- [What this task involves] Go through the listing and write out all of it exactly.

- [Provided material]
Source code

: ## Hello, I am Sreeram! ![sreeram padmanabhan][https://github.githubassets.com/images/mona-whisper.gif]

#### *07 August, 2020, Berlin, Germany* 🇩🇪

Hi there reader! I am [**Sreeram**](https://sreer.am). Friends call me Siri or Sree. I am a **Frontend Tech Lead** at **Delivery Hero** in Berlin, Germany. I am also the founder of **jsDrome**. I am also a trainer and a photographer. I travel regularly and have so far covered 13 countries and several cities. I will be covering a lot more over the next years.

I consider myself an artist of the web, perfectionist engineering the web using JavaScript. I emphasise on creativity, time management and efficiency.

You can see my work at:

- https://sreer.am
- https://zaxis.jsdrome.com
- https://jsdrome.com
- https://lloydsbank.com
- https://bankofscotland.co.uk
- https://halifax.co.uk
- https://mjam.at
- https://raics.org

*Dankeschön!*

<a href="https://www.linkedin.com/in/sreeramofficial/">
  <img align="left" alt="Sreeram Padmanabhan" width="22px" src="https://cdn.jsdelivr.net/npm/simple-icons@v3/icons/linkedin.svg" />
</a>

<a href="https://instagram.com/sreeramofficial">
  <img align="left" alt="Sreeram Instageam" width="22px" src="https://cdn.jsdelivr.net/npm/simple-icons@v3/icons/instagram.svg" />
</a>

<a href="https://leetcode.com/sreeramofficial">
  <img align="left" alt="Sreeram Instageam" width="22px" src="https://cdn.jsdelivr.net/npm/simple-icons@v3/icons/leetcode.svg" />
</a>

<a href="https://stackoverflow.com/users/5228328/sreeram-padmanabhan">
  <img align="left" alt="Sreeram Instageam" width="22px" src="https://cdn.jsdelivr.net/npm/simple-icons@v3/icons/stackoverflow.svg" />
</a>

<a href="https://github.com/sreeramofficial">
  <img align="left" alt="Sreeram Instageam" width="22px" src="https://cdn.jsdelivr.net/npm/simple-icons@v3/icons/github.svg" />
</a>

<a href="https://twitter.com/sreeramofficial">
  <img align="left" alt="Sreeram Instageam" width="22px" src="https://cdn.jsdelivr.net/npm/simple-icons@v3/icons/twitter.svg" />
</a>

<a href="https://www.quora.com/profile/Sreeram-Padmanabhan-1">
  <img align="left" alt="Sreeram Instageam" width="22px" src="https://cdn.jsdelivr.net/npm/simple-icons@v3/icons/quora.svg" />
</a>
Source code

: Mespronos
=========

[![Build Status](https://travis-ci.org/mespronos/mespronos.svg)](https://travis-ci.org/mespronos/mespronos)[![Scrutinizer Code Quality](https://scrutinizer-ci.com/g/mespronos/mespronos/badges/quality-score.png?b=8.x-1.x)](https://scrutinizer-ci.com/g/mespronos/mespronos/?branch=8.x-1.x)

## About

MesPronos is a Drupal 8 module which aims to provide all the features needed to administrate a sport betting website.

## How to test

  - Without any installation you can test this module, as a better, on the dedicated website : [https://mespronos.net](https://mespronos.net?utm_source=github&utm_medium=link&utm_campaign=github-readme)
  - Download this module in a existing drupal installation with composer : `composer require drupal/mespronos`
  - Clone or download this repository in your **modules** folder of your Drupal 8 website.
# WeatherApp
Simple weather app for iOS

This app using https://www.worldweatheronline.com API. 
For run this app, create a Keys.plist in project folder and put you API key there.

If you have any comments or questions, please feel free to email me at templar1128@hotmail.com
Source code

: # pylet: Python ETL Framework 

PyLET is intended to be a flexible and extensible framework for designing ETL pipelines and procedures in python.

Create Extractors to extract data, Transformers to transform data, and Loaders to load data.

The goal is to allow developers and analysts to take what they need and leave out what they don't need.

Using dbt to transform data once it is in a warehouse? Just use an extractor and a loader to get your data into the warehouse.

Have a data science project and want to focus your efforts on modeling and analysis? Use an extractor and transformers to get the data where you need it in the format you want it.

- [Task output]
Source code

: ## Hello, I am Sreeram! ![sreeram padmanabhan][https://github.githubassets.com/images/mona-whisper.gif]

#### *07 August, 2020, Berlin, Germany* 🇩🇪

Hi there reader! I am [**Sreeram**](https://sreer.am). Friends call me Siri or Sree. I am a **Frontend Tech Lead** at **Delivery Hero** in Berlin, Germany. I am also the founder of **jsDrome**. I am also a trainer and a photographer. I travel regularly and have so far covered 13 countries and several cities. I will be covering a lot more over the next years.

I consider myself an artist of the web, perfectionist engineering the web using JavaScript. I emphasise on creativity, time management and efficiency.

You can see my work at:

- https://sreer.am
- https://zaxis.jsdrome.com
- https://jsdrome.com
- https://lloydsbank.com
- https://bankofscotland.co.uk
- https://halifax.co.uk
- https://mjam.at
- https://raics.org

*Dankeschön!*

<a href="https://www.linkedin.com/in/sreeramofficial/">
  <img align="left" alt="Sreeram Padmanabhan" width="22px" src="https://cdn.jsdelivr.net/npm/simple-icons@v3/icons/linkedin.svg" />
</a>

<a href="https://instagram.com/sreeramofficial">
  <img align="left" alt="Sreeram Instageam" width="22px" src="https://cdn.jsdelivr.net/npm/simple-icons@v3/icons/instagram.svg" />
</a>

<a href="https://leetcode.com/sreeramofficial">
  <img align="left" alt="Sreeram Instageam" width="22px" src="https://cdn.jsdelivr.net/npm/simple-icons@v3/icons/leetcode.svg" />
</a>

<a href="https://stackoverflow.com/users/5228328/sreeram-padmanabhan">
  <img align="left" alt="Sreeram Instageam" width="22px" src="https://cdn.jsdelivr.net/npm/simple-icons@v3/icons/stackoverflow.svg" />
</a>

<a href="https://github.com/sreeramofficial">
  <img align="left" alt="Sreeram Instageam" width="22px" src="https://cdn.jsdelivr.net/npm/simple-icons@v3/icons/github.svg" />
</a>

<a href="https://twitter.com/sreeramofficial">
  <img align="left" alt="Sreeram Instageam" width="22px" src="https://cdn.jsdelivr.net/npm/simple-icons@v3/icons/twitter.svg" />
</a>

<a href="https://www.quora.com/profile/Sreeram-Padmanabhan-1">
  <img align="left" alt="Sreeram Instageam" width="22px" src="https://cdn.jsdelivr.net/npm/simple-icons@v3/icons/quora.svg" />
</a>
Source code

: Mespronos
=========

[![Build Status](https://travis-ci.org/mespronos/mespronos.svg)](https://travis-ci.org/mespronos/mespronos)[![Scrutinizer Code Quality](https://scrutinizer-ci.com/g/mespronos/mespronos/badges/quality-score.png?b=8.x-1.x)](https://scrutinizer-ci.com/g/mespronos/mespronos/?branch=8.x-1.x)

## About

MesPronos is a Drupal 8 module which aims to provide all the features needed to administrate a sport betting website.

## How to test

  - Without any installation you can test this module, as a better, on the dedicated website : [https://mespronos.net](https://mespronos.net?utm_source=github&utm_medium=link&utm_campaign=github-readme)
  - Download this module in a existing drupal installation with composer : `composer require drupal/mespronos`
  - Clone or download this repository in your **modules** folder of your Drupal 8 website.
# WeatherApp
Simple weather app for iOS

This app using https://www.worldweatheronline.com API. 
For run this app, create a Keys.plist in project folder and put you API key there.

If you have any comments or questions, please feel free to email me at templar1128@hotmail.com
Source code

: # pylet: Python ETL Framework 

PyLET is intended to be a flexible and extensible framework for designing ETL pipelines and procedures in python.

Create Extractors to extract data, Transformers to transform data, and Loaders to load data.

The goal is to allow developers and analysts to take what they need and leave out what they don't need.

Using dbt to transform data once it is in a warehouse? Just use an extractor and a loader to get your data into the warehouse.

Have a data science project and want to focus your efforts on modeling and analysis? Use an extractor and transformers to get the data where you need it in the format you want it.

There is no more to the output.